Exhaust energy recovery via catalytic ammonia decomposition to hydrogen for low carbon clean vehicles

•GDI engine exhaust energy is recovered for on-board NH3 decomposition.•Exhaust assisted NH3 decomposition was achieved between 450 °C and 650 °C.•NH3 reforming was performed by recovering heat and mixing directly with a part of exhaust gases.•Up to 30% improvement in GDI fuel economy and CO2 reduction can be achieved.•NH3 production by renewable methods have potential of further reducing CO2 emission.

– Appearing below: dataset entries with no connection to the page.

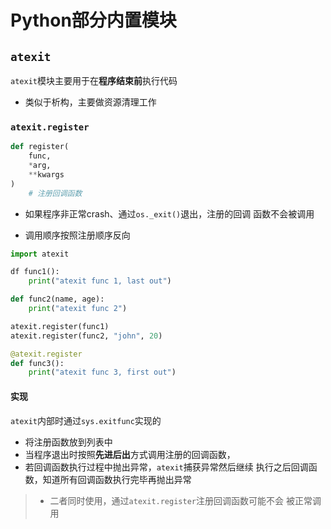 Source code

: #	Python部分内置模块

##	`atexit`

`atexit`模块主要用于在**程序结束前**执行代码

-	类似于析构，主要做资源清理工作

###	`atexit.register`

```python
def register(
	func,
	*arg,
	**kwargs
)
	# 注册回调函数
```

-	如果程序非正常crash、通过`os._exit()`退出，注册的回调
	函数不会被调用

-	调用顺序按照注册顺序反向

```python
import atexit

df func1():
	print("atexit func 1, last out")

def func2(name, age):
	print("atexit func 2")

atexit.register(func1)
atexit.register(func2, "john", 20)

@atexit.register
def func3():
	print("atexit func 3, first out")
```

####	实现

`atexit`内部时通过`sys.exitfunc`实现的

-	将注册函数放到列表中
-	当程序退出时按照**先进后出**方式调用注册的回调函数，
-	若回调函数执行过程中抛出异常，`atexit`捕获异常然后继续
	执行之后回调函数，知道所有回调函数执行完毕再抛出异常

> - 二者同时使用，通过`atexit.register`注册回调函数可能不会
	被正常调用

The work presented here, demonstrates the on-board exhaust assisted catalytic ammonia (NH3) conversion to H2-N2 using either only exhaust heat (decomposition) or by direct reaction with part of the exhaust gas (reforming). The resultant H2-N2 gas mixture from the exhaust heat driven thermochemical energy recovery processes contains up to 15% more energy than the reactant NH3 (i.e. for 1 kW of NH3 used in the reaction up to 1.15 kW of H2 is produced). Experimental studies using a rhodium-platinum (Rh-Pt) catalyst and equilibrium calculations in Chemkin using Konnov’s 0.6 and Nozari’s reduced mechanisms have revealed that complete NH3 conversion occurs at typical gasoline direct injection (GDI) engine exhaust gas temperatures (450 °C–550 °C). By partially replacing gasoline in GDI engine with the resultant (H2-N2 products, up to 30% reduction in CO2 and fuels consumption can be achieved. Additional benefits can be gained under real engine operation when the benefits of reduced pumping losses, due to intake dilution with H2-N2 gas, are also considered. Furthermore, the work demonstrates additional benefits in CO2 life cycle for the NH3 use as an energy carrier in transportation and broader combustion power generation systems.